Some of the Kinder Planets

Home > Other > Some of the Kinder Planets > Page 3
Some of the Kinder Planets Page 3

by Tim Wynne-Jones


  And then on Mother’s Day, as a kind of a joke, Father had that piece of brown paper framed in a

  beautiful wood frame with glass and everything. It was hung on die wall above Mother’s desk where the pictures of the kids were. And Sloane, if he ever thought about the adventure, never mentioned it again.

  SLOANE GREW up. When he was seven, another brother came into his life, Todd. So by the time Sloane was twelve, Todd was five.

  Sloane found being twelve difficult. Especially school. He was lost at school. He liked lunch and music and geography. He liked maps, liked filling in the sea around continents with a blue pencil crayon. He spent a lot of time at it.

  He was upset easily. One morning, waiting for the school bus, Sloane found a dead chipmunk on the front drive and got so broke up about it that he stayed home from school. His older brother, Lawren, teased him about it.

  Then one evening, when he was watching television, Sloane saw a lion killing a litter, of lion cubs. He wanted to turn off the TV but he wanted to watch it, too. The lion had already driven off the father of the cubs and was taking over the pride, which is what they call a lion family. This new lion didn’t want any of the other lion’s cubs around. The program didn’t actually show the new lion killing anything, but there was a picture of two of the cubs crouching together looking very scared. It was worse than a horror movie. Sloane hated it. And he hated himself for having wanted to watch it.
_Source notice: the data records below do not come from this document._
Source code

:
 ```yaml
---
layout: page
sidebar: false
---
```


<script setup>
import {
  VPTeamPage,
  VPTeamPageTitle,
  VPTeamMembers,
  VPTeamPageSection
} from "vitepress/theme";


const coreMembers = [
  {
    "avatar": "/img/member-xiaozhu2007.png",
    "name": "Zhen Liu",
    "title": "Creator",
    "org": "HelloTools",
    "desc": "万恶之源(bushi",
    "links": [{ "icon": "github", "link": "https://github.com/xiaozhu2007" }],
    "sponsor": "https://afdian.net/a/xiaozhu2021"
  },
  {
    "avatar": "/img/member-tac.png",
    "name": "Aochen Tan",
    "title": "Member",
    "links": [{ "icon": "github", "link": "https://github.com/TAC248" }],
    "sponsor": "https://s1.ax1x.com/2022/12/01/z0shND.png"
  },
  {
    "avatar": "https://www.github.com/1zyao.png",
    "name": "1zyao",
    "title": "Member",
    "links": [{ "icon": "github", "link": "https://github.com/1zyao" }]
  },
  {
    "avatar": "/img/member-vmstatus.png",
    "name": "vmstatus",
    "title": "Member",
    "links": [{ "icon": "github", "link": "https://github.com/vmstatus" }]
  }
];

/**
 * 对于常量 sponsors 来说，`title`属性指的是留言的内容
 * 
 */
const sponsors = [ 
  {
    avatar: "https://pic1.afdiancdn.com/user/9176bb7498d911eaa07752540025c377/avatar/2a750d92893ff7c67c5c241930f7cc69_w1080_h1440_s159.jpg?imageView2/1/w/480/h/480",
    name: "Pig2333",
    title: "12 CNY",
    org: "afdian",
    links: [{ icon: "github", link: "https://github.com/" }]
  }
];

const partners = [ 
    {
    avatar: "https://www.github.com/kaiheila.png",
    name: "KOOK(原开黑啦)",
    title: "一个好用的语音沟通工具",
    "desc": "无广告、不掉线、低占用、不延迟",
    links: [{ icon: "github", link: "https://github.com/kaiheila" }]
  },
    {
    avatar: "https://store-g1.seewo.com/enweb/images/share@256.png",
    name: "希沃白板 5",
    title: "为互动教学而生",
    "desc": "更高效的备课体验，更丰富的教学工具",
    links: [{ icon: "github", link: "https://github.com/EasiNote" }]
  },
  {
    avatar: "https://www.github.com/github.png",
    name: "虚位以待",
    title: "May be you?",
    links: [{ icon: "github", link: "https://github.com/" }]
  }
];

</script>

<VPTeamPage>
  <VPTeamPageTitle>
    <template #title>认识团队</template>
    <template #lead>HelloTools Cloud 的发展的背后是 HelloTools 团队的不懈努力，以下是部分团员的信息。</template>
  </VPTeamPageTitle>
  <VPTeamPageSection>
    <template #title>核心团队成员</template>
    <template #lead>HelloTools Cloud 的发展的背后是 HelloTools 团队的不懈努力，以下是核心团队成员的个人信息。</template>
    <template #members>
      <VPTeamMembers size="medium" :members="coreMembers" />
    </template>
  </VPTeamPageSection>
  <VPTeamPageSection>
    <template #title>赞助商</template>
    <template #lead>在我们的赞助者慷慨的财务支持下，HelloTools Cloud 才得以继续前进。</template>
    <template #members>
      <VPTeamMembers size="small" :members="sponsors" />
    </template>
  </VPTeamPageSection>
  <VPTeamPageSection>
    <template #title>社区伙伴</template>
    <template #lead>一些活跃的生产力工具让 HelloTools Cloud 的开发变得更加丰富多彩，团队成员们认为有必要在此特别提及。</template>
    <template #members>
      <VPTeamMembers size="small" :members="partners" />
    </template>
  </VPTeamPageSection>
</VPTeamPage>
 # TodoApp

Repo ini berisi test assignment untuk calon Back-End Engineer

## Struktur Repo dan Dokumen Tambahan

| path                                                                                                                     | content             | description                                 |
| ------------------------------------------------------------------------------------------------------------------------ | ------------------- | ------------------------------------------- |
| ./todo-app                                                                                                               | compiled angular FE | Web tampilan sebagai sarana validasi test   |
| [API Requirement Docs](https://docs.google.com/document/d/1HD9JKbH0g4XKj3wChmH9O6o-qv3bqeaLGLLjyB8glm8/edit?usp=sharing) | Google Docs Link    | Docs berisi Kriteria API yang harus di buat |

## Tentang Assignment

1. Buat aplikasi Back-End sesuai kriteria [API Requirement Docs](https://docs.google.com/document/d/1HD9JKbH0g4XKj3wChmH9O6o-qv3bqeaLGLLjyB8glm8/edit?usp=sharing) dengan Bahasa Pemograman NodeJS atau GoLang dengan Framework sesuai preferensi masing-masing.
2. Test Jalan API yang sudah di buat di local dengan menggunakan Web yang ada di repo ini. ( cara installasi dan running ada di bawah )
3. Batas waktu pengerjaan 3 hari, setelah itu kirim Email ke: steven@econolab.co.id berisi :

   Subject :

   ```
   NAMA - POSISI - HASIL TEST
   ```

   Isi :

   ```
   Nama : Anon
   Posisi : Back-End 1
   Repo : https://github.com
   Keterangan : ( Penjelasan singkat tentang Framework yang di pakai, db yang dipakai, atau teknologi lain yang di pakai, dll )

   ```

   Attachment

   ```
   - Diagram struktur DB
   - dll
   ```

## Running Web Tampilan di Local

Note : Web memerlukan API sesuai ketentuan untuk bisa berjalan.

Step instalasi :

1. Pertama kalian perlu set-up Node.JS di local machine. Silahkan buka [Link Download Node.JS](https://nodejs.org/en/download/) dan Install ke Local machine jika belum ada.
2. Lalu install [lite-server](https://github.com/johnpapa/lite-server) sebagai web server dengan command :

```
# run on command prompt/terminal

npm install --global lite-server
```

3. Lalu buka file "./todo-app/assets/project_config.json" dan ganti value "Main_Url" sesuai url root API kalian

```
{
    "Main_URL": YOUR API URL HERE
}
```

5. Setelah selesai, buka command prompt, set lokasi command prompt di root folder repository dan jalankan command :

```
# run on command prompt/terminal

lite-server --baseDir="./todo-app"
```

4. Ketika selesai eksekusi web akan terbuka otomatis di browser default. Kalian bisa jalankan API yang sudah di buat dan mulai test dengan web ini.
  After that, he didn’t watch TV for a week. He wrote a letter to the TV station about the show. He wrote about it in his journal; he talked about it with his parents and with his friend Trevor! He even brought it up in class. Everyone agreed it was pretty terrible, but no one seemed to understand just how deeply Sloane felt about it. He couldn’t shake it off. It made him ache in a place inside him he hadn’t known was there. He wished he had never found that place.

  SOMETIMES WHEN things go bad, they get deeply rotten before they get better. That’s what happened to Sloane. The new place inside him that ached so much for dead chipmunks and lion cubs got a real workout.

  In his class, there was this girl, Cynthia, who had something wrong with her. Everyone liked her well enough but nobody really got to know her. She couldn’t keep up with the class but the teacher didn’t seem to worry too much about it. Cynthia was going to be having some operation; that was all any of the lads knew.

  One Thursday Sloane’s mother was going to be in town on an errand and so Sloane didn’t take the school bus home that afternoon. He hung out at the park instead. He met a guy on the basketball court and they got talking and playing some one-on-one. The guy’s name was Billy. It turned out that Billy was Cynthia’s brother. When Sloane found out, he stopped right in the middle of drib­bling towards the net. It was like the lion on TV all over again. He didn’t want to ask but he couldn’t stop himself.

  “What’s wrong with her?” he said. Billy told him. The operation was on her brain. It was pretty major. So Cynthia’s family was trying to keep everything as ordinary as possible. That’s why Cynthia was staying with her own age of kids in school even though she couldn’t really keep up.

  Billy bounced the ball a few times, watching the way the ball and its shadow met each time the ball hit the ground.

  “Like last night,” he said, “Mom made spaghetti and meatballs and when she gave Cyn her plate, Cyn said, ‘Umm, this looks delicious. What is it?’”

  Sloane wasn’t sure he had heard right, wasn’t sure he understood. “She never saw spaghetti and meatballs before?”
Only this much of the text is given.